We previously9 demonstrated that there is no difference in the specificity (97.3%) for diagnosing MN via ELISA using different cutoff values of 14, 20 and 40 RU/mL. However, the sensitivity was the highest when the cutoff value was 14 RU/mL. Porcelli et al.36 also suggested that 14 RU/mL is the optimal cutoff value. In contrast, Bobart et al. used a cutoff value of 20 RU/mL2,10. In our study, an 18-year-old patient with an SAb titer of 17 RU/mL had FSGS with clinical manifestations of nephrotic syndrome complicated by AKI. Similar results8,37 have been reported in other studies; SAb + patients with low SAb titers exhibited biopsy-proven FSGS. Although the relationship between FSGS and MN remains unclear, the lower titer of SAb in this patient did not seem to be pathogenic. A higher cutoff value of the SAb titer could help achieve an accurate diagnosis, and ELISA and indirect immunofluorescence techniques are comparable and complementary. It is best to perform a renal biopsy in a patient with a low SAb titer (< 20 RU/mL), especially in younger patients.

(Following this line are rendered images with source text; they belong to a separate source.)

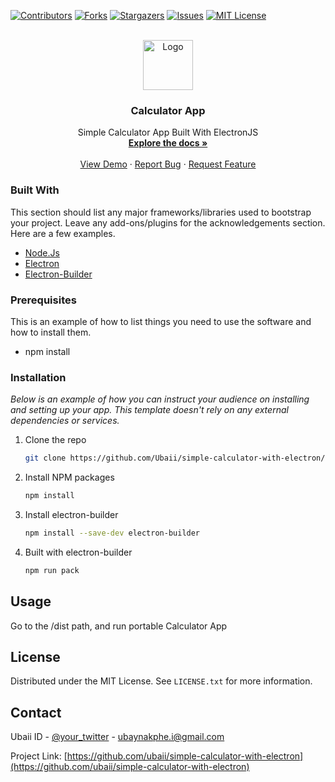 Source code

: <div id="top"></div>
<!--
*** Thanks for checking out the Best-README-Template. If you have a suggestion
*** that would make this better, please fork the repo and create a pull request
*** or simply open an issue with the tag "enhancement".
*** Don't forget to give the project a star!
*** Thanks again! Now go create something AMAZING! :D
-->



<!-- PROJECT SHIELDS -->
<!--
*** I'm using markdown "reference style" links for readability.
*** Reference links are enclosed in brackets [ ] instead of parentheses ( ).
*** See the bottom of this document for the declaration of the reference variables
*** for contributors-url, forks-url, etc. This is an optional, concise syntax you may use.
*** https://www.markdownguide.org/basic-syntax/#reference-style-links
-->
[![Contributors][contributors-shield]][contributors-url]
[![Forks][forks-shield]][forks-url]
[![Stargazers][stars-shield]][stars-url]
[![Issues][issues-shield]][issues-url]
[![MIT License][license-shield]][license-url]



<!-- PROJECT LOGO -->
<br />
<div align="center">
  <a href="https://github.com/othneildrew/Best-README-Template">
    <img src="package/icon.ico" alt="Logo" width="80" height="80">
  </a>

  <h3 align="center">Calculator App</h3>

  <p align="center">
    Simple Calculator App Built With ElectronJS
    <br />
    <a href="https://github.com/Ubaii/simple-calculator-with-electron"><strong>Explore the docs »</strong></a>
    <br />
    <br />
    <a href="https://github.com/Ubaii/simple-calculator-with-electron">View Demo</a>
    ·
    <a href="https://github.com/Ubaii/simple-calculator-with-electron/issues">Report Bug</a>
    ·
    <a href="https://github.com/Ubaii/simple-calculator-with-electron/issues">Request Feature</a>
  </p>
</div>



### Built With

This section should list any major frameworks/libraries used to bootstrap your project. Leave any add-ons/plugins for the acknowledgements section. Here are a few examples.

* [Node.Js](https://nodejs.org/)
* [Electron](https://www.electronjs.org/)
* [Electron-Builder](https://www.electron.build/)

### Prerequisites

This is an example of how to list things you need to use the software and how to install them.
* npm install

### Installation

_Below is an example of how you can instruct your audience on installing and setting up your app. This template doesn't rely on any external dependencies or services._

1. Clone the repo
   ```sh
   git clone https://github.com/Ubaii/simple-calculator-with-electron/
   ```
2. Install NPM packages
   ```sh
   npm install
   ```
3. Install electron-builder
   ```sh
   npm install --save-dev electron-builder
   ```
4. Built with electron-builder
   ```sh
   npm run pack
   ```



<!-- USAGE EXAMPLES -->
## Usage

Go to the /dist path, and run portable Calculator App


<!-- LICENSE -->
## License

Distributed under the MIT License. See `LICENSE.txt` for more information.



<!-- CONTACT -->
## Contact

Ubaii ID - [@your_twitter](https://twitter.com/ubaii_id) - ubaynakphe.i@gmail.com

Project Link: [https://github.com/ubaii/simple-calculator-with-electron](https://github.com/ubaii/simple-calculator-with-electron)



<!-- MARKDOWN LINKS & IMAGES -->
<!-- https://www.markdownguide.org/basic-syntax/#reference-style-links -->
[contributors-shield]: https://img.shields.io/github/contributors/othneildrew/Best-README-Template.svg?style=for-the-badge
[contributors-url]: https://github.com/Ubaii/simple-calculator-with-electron/graphs/contributors
[forks-shield]: https://img.shields.io/github/forks/othneildrew/Best-README-Template.svg?style=for-the-badge
[forks-url]: https://github.com/Ubaii/simple-calculator-with-electron/network/members
[stars-shield]: https://img.shields.io/github/stars/othneildrew/Best-README-Template.svg?style=for-the-badge
[stars-url]: https://github.com/Ubaii/simple-calculator-with-electron/stargazers
[issues-shield]: https://img.shields.io/github/issues/othneildrew/Best-README-Template.svg?style=for-the-badge
[issues-url]: https://github.com/Ubaii/simple-calculator-with-electron/issues
[license-shield]: https://img.shields.io/github/license/othneildrew/Best-README-Template.svg?style=for-the-badge
[license-url]: https://github.com/Ubaii/simple-calculator-with-electron/blob/master/LICENSE.txt
[linkedin-shield]: https://img.shields.io/badge/-LinkedIn-black.svg?style=for-the-badge&logo=linkedin&colorB=555
[linkedin-url]: https://linkedin.com/in/othneildrew
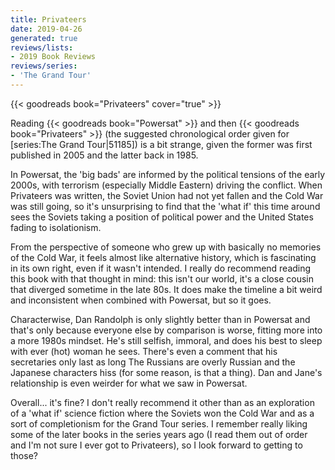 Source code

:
 ```yaml
---
title: Privateers
date: 2019-04-26
generated: true
reviews/lists:
- 2019 Book Reviews
reviews/series:
- 'The Grand Tour'
---
```

{{< goodreads book="Privateers" cover="true" >}}

Reading {{< goodreads book="Powersat" >}} and then {{< goodreads book="Privateers" >}} (the suggested chronological order given for [series:The Grand Tour|51185]) is a bit strange, given the former was first published in 2005 and the latter back in 1985.  

In Powersat, the 'big bads' are informed by the political tensions of the early 2000s, with terrorism (especially Middle Eastern) driving the conflict. When Privateers was written, the Soviet Union had not yet fallen and the Cold War was still going, so it's unsurprising to find that the 'what if' this time around sees the Soviets taking a position of political power and the United States fading to isolationism.  

<!--more-->

From the perspective of someone who grew up with basically no memories of the Cold War, it feels almost like alternative history, which is fascinating in its own right, even if it wasn't intended. I really do recommend reading this book with that thought in mind: this isn't our world, it's a close cousin that diverged sometime in the late 80s. It does make the timeline a bit weird and inconsistent when combined with Powersat, but so it goes.  

Characterwise, Dan Randolph is only slightly better than in Powersat and that's only because everyone else by comparison is worse, fitting more into a more 1980s mindset. He's still selfish, immoral, and does his best to sleep with ever (hot) woman he sees. There's even a comment that his secretaries only last as long The Russians are overly Russian and the Japanese characters hiss (for some reason, is that a thing). Dan and Jane's relationship is even weirder for what we saw in Powersat.  

Overall... it's fine? I don't really recommend it other than as an exploration of a 'what if' science fiction where the Soviets won the Cold War and as a sort of completionism for the Grand Tour series. I remember really liking some of the later books in the series years ago (I read them out of order and I'm not sure I ever got to Privateers), so I look forward to getting to those?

This study has some limitations. Although more patients were included in the current study than in the previous study, data were collected retrospectively from a single center and were limited to those available in the electronic medical records. Second, the lack of follow-up data limits the determination of the prognostic value of this test. This question is currently being addressed in our follow-up studies.

In summary, our study demonstrated that anti-PLA2R antibody testing has high accuracy for noninvasively diagnosing PMN in a large Chinese cohort. Compared with studies in Western populations2,10,11, we observed pathological variations in MN and complicating diseases more frequently in the Chinese population. Thus, an individualized approach should be employed when deciding whether to use antibody testing instead of renal biopsy to diagnose MN in Chinese patients. We recommend that in patients with nephrotic syndrome, preserved kidney function, positive serum anti-PLA2R antibody (≥ 20 RU/mL; ELISA), and no comorbidities, renal biopsy is not necessary for the diagnosis of MN. However, close observation and follow-up are warranted to monitor the emergence of new clinical manifestations, immunological seropositivity and poor treatment response in these patients. Furthermore, renal biopsy should be performed to avoid misdiagnosis or missed diagnoses.